The question to be decided in the civil war was therefore not merely whether Octavian or Antony was to be the ruler of the Roman world, but whether Eastern or Western influences were to predominate in shaping its destinies. Antony was preparing to carry the war into Italy, and assembled on the western shores of Greece an army made up of the Roman legions of the eastern provinces and large contingents of Oriental allies. During the winter of B.C. 32–31, he had his head-quarters at Patræ (now Patras), on the Gulf of Corinth, and his army, scattered in detachments among the coast towns, was kept supplied with grain by ships from Alexandria. Antony's war fleet, strengthened by squadrons of Phœnician and Egyptian galleys, lay safely in the land-locked Ambracian Gulf (now the Gulf of Arta), approached by a winding strait that could easily be defended.
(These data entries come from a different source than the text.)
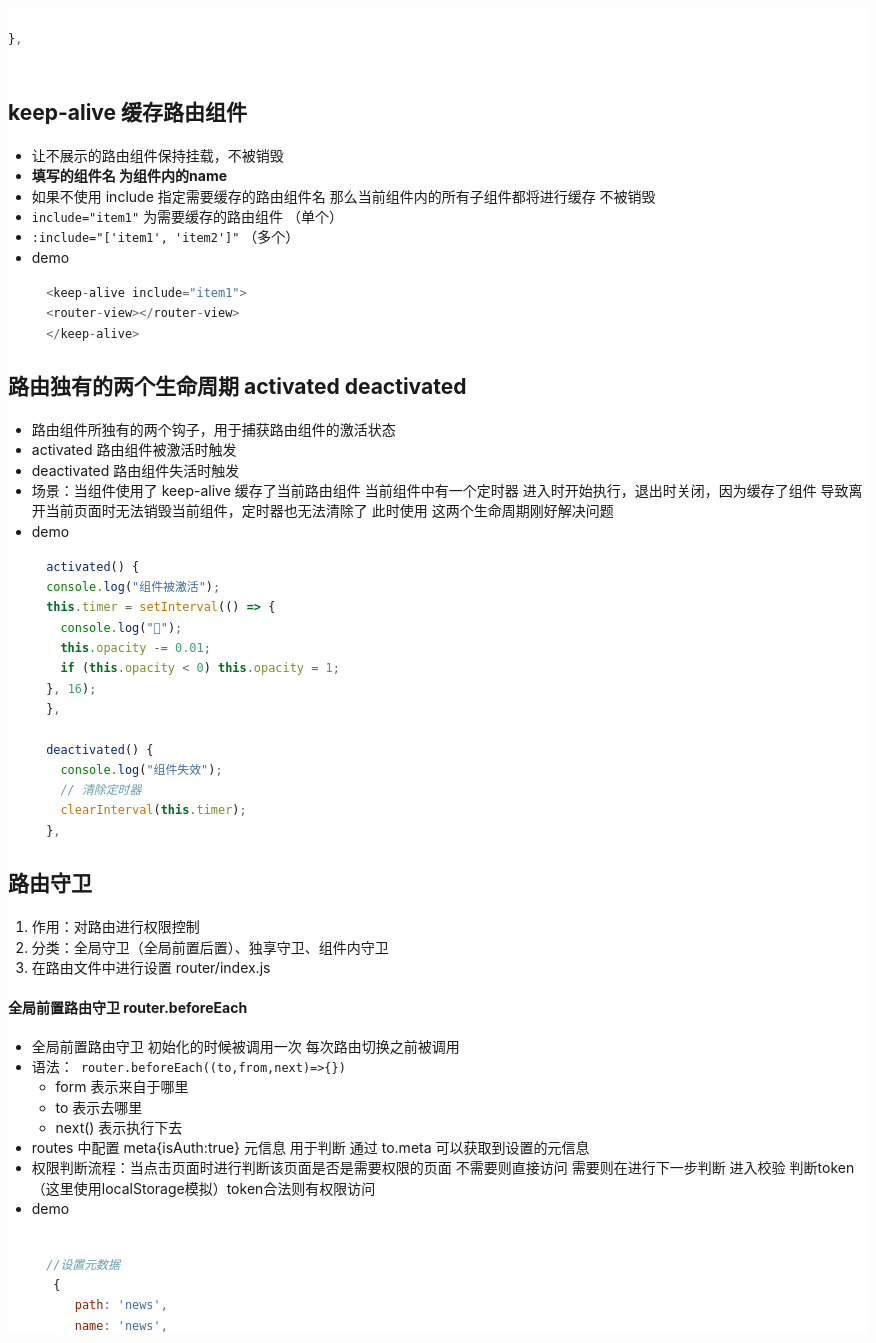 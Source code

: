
   ```js
   
  },
      
  ```

## keep-alive 缓存路由组件  
- 让不展示的路由组件保持挂载，不被销毁
- **填写的组件名 为组件内的name**
- 如果不使用 include 指定需要缓存的路由组件名 那么当前组件内的所有子组件都将进行缓存 不被销毁
- `include="item1"` 为需要缓存的路由组件 （单个）
- `:include="['item1', 'item2']"` （多个）
- demo
  ```js
    <keep-alive include="item1"> 
    <router-view></router-view>
    </keep-alive>
  ```

## 路由独有的两个生命周期 **activated  deactivated**
- 路由组件所独有的两个钩子，用于捕获路由组件的激活状态
- activated 路由组件被激活时触发
- deactivated 路由组件失活时触发
- 场景：当组件使用了 keep-alive 缓存了当前路由组件 当前组件中有一个定时器 进入时开始执行，退出时关闭，因为缓存了组件 导致离开当前页面时无法销毁当前组件，定时器也无法清除了 此时使用 这两个生命周期刚好解决问题
- demo
  ```js
    activated() {
    console.log("组件被激活");
    this.timer = setInterval(() => {
      console.log("🤪");
      this.opacity -= 0.01;
      if (this.opacity < 0) this.opacity = 1;
    }, 16);
    },

    deactivated() {
      console.log("组件失效");
      // 清除定时器
      clearInterval(this.timer);
    },
  ```

## **路由守卫**
1. 作用：对路由进行权限控制
2. 分类：全局守卫（全局前置后置）、独享守卫、组件内守卫
3. 在路由文件中进行设置 router/index.js

#### 全局前置路由守卫 router.beforeEach
- 全局前置路由守卫 初始化的时候被调用一次 每次路由切换之前被调用
- 语法：` router.beforeEach((to,from,next)=>{})`
  - form  表示来自于哪里
  - to    表示去哪里
  - next()  表示执行下去
- routes 中配置 meta{isAuth:true} 元信息 用于判断 通过 to.meta 可以获取到设置的元信息
- 权限判断流程：当点击页面时进行判断该页面是否是需要权限的页面 不需要则直接访问 需要则在进行下一步判断 进入校验 判断token（这里使用localStorage模拟）token合法则有权限访问
- demo
  ```js

    //设置元数据
     {
        path: 'news',
        name: 'news',
  ```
But Octavian had determined to preserve Italy from the horrors of war, by transporting an army across the Adriatic in the coming summer and deciding the conflict on the shores of Greece. An army of many legions was already in cantonments on the eastern coast of Italy, or prepared to concentrate there in the spring. His fleet crowded the ports of Tarentum (Taranto) and Brundusium (Brindisi), and minor detachments were wintering in the smaller harbours of southern Italy. Most of his ships were smaller than those to which they were to be opposed. It was reported that Antony had a considerable number of huge quinqueremes, and even larger ships of war, anchored in the Ambracian Gulf. The ships of the Western Empire were mostly triremes; but there was the advantage that while Antony's fleet was largely manned by hastily recruited landsmen, Octavian had crews made up of experienced sailors. Many of them were of the race of the Liburni, men of the island-fringed coast of Dalmatia, to this day among the best sailors of the Adriatic,[2] and his admiral was the celebrated Marcus Vipsanius Agrippa, who had to his credit more than one naval success in the civil wars, amongst them a victory won off the headland of Mylæ, in the same waters that had been the scene of the triumph of Duilius.
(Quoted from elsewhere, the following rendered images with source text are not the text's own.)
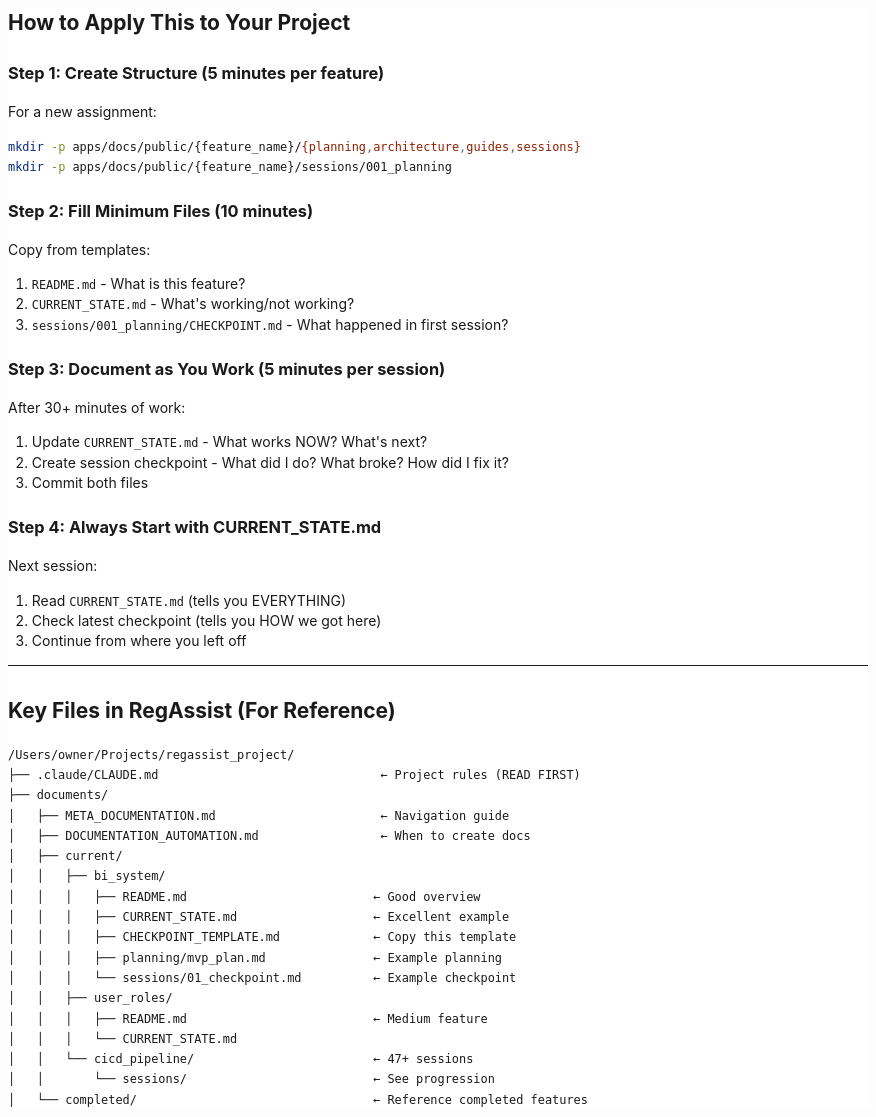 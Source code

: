 
## How to Apply This to Your Project

### Step 1: Create Structure (5 minutes per feature)

For a new assignment:
```bash
mkdir -p apps/docs/public/{feature_name}/{planning,architecture,guides,sessions}
mkdir -p apps/docs/public/{feature_name}/sessions/001_planning
```

### Step 2: Fill Minimum Files (10 minutes)

Copy from templates:
1. `README.md` - What is this feature?
2. `CURRENT_STATE.md` - What's working/not working?
3. `sessions/001_planning/CHECKPOINT.md` - What happened in first session?

### Step 3: Document as You Work (5 minutes per session)

After 30+ minutes of work:
1. Update `CURRENT_STATE.md` - What works NOW? What's next?
2. Create session checkpoint - What did I do? What broke? How did I fix it?
3. Commit both files

### Step 4: Always Start with CURRENT_STATE.md

Next session:
1. Read `CURRENT_STATE.md` (tells you EVERYTHING)
2. Check latest checkpoint (tells you HOW we got here)
3. Continue from where you left off

---

## Key Files in RegAssist (For Reference)

```
/Users/owner/Projects/regassist_project/
├── .claude/CLAUDE.md                               ← Project rules (READ FIRST)
├── documents/
│   ├── META_DOCUMENTATION.md                       ← Navigation guide
│   ├── DOCUMENTATION_AUTOMATION.md                 ← When to create docs
│   ├── current/
│   │   ├── bi_system/
│   │   │   ├── README.md                          ← Good overview
│   │   │   ├── CURRENT_STATE.md                   ← Excellent example
│   │   │   ├── CHECKPOINT_TEMPLATE.md             ← Copy this template
│   │   │   ├── planning/mvp_plan.md               ← Example planning
│   │   │   └── sessions/01_checkpoint.md          ← Example checkpoint
│   │   ├── user_roles/
│   │   │   ├── README.md                          ← Medium feature
│   │   │   └── CURRENT_STATE.md
│   │   └── cicd_pipeline/                         ← 47+ sessions
│   │       └── sessions/                          ← See progression
│   └── completed/                                 ← Reference completed features
```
Early in the spring, while the main body of Octavian's fleet concentrated at Brundusium, and the army that was to cross the Adriatic gathered around the harbour, Agrippa with a strong squadron put to sea, seized the port of Methone in the Peloponnesus, and using this place as his base of operations captured numbers of the Egyptian transports that were conveying supplies to the enemy's camps. Antony ought to have replied to this challenge by putting to sea with his combined fleet, forcing Agrippa to concentrate the Western armament to meet him, and deciding by a pitched battle who was to have the command of the sea in the Adriatic. But Cæsar's old lieutenant, once as energetic and enterprising a soldier as his master, had now become indolent and irresolute. He was used to idling away weeks and months with Cleopatra and his semi-Oriental Court. Instead of venturing on a vigorous offensive campaign he left the initiative to his opponent, and with a nominally more powerful fleet at his disposal he passively abandoned the command of the sea to Agrippa and Octavian.
The Egypto-Roman army was ordered to concentrate on the southern shores of the Ambracian Gulf. A division of the fleet was moored in the winding strait at its entrance, but directed to act only on the defensive. Inside the Gulf the rest of the fleet lay, the largest ships at anchor, the smaller hauled up on the shore.
The crews had been brought up to full strength by enlisting mule-drivers, field-labourers, and other inexperienced landsmen, and would have been better for training at sea; but except for some drills on the landlocked waters they were left in idleness, and sickness soon broke out among them and thinned their numbers. The ships thus inefficiently manned presented a formidable array. There were some five hundred in all, including, however, a number of large merchantmen hastily fitted for war service. Just as modern men-of-war are provided with steel nets hanging on booms as a defence against torpedoes, so it would seem that some at least of Antony's ships had been fitted with a clumsy device for defending them against attack by ramming. Below the level of the oars, balks of timber were propped out from their sides at the water-line, and it was hoped that these barricades would break the full force of an enemy's "beak." But the invention had the drawback of diminishing the speed of the ship, and making quick turning more difficult, and thus it increased the very danger it was intended to avert.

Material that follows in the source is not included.